I recommend free writing for 10-15 minutes per day about what’s going in your life for 4-5 days per week to really benefit from the exercise of journaling.
When you write your goals in a journal and then keep a regular log of your progress on your goals, you’re able to evaluate impediments to accomplishing your goals and revise either your goals or your behaviors to better create the conditions for success.
3. Find an Accountability Buddy
Identifying someone who working to accomplish a similar goal as you or a mentor that is willing and able to invest time is helping you to succeed is so invaluable.
It’s important to note that identifying and cultivating a relationship with the right accountability buddy can be challenging and time intensive.
The key to relationship is trust and honesty. You don’t want anyone who is going to ruin your self-esteem, but you don’t want anyone who is going to enable you to default on your goals either. If you fail to accomplish a goal in a specified time, you need to trust that your accountability buddy is going to provide you with the right combination of compassion and tough love.

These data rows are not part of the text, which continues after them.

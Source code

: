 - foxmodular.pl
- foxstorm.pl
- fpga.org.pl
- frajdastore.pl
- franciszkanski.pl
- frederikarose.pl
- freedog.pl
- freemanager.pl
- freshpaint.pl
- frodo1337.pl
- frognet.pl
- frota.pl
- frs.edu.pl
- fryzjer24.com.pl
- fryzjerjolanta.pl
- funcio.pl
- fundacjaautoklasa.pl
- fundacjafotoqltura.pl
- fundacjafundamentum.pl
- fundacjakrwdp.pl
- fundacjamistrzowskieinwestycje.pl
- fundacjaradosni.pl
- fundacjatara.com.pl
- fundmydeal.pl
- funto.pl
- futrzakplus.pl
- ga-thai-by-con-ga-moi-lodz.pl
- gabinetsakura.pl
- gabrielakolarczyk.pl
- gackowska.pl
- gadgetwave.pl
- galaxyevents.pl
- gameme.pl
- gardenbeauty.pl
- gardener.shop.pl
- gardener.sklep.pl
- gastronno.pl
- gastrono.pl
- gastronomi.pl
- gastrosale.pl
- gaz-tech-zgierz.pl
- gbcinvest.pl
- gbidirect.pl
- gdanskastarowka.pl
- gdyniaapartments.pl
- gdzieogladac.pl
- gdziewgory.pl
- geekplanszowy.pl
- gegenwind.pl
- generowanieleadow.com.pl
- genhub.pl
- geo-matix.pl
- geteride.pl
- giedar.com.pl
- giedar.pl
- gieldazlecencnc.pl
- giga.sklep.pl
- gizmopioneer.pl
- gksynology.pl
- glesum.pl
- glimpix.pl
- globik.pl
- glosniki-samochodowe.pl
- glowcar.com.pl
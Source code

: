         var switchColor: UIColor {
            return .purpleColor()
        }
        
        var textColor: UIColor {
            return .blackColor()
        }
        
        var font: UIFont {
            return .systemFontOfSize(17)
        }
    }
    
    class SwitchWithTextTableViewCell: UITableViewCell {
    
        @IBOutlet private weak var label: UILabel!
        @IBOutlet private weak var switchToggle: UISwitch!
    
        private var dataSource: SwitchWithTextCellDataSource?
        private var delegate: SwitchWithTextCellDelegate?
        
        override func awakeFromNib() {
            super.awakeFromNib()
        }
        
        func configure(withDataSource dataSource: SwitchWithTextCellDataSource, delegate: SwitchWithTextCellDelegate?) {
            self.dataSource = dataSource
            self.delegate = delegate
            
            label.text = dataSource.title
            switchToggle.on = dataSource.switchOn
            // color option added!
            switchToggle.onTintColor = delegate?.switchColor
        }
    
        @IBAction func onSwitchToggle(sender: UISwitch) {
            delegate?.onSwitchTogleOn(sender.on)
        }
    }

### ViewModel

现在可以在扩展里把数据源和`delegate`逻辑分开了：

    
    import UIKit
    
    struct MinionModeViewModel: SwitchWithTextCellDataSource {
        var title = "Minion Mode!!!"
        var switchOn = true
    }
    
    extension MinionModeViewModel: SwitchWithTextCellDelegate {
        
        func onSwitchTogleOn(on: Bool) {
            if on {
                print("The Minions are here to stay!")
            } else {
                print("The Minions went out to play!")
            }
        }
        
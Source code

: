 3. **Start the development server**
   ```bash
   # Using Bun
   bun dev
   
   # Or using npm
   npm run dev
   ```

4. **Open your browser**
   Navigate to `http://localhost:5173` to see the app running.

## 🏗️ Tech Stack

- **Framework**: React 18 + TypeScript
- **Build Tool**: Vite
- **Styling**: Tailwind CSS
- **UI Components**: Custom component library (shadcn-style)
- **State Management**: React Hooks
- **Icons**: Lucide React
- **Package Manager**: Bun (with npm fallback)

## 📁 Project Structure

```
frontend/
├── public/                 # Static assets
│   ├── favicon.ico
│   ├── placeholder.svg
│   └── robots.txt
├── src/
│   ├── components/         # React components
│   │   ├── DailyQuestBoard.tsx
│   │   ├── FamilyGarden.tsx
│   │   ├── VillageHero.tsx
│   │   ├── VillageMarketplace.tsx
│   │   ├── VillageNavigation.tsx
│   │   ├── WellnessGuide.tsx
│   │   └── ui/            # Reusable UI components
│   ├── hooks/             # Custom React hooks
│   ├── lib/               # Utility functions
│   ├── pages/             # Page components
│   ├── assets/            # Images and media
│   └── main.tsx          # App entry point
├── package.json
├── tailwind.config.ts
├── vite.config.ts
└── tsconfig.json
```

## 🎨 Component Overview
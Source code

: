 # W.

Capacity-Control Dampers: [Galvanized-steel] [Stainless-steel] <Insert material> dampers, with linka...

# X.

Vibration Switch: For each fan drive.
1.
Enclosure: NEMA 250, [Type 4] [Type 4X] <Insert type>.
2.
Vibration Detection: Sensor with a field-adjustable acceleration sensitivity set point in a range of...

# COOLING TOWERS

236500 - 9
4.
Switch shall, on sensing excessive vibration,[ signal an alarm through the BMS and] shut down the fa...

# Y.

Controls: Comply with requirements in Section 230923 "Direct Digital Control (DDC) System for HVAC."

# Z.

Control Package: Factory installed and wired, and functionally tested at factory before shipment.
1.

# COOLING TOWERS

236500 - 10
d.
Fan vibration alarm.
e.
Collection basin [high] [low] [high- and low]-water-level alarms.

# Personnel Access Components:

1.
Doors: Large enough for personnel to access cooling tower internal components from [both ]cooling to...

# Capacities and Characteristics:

Moreover, both parties need to be committed and vulnerable in order for the the accountability buddy relationship to be effective; however, you’re golden once that relationship is established.
A great accountability buddy will help you to develop SMARTer goals, hold you accountable to periodic check-ins about progress made on established goals, and share tips and strategies on how to circumvent challenges and obstacles to accomplishing your goals.
Personal accountability is not an easy thing to do; however, I hope the tools provided in this article inspires you to develop a system for personal accountability that works for you. Once you’re able to hold yourself accountable for success, achieving your goals will become easier, and you’ll experience new levels of personal and professional success.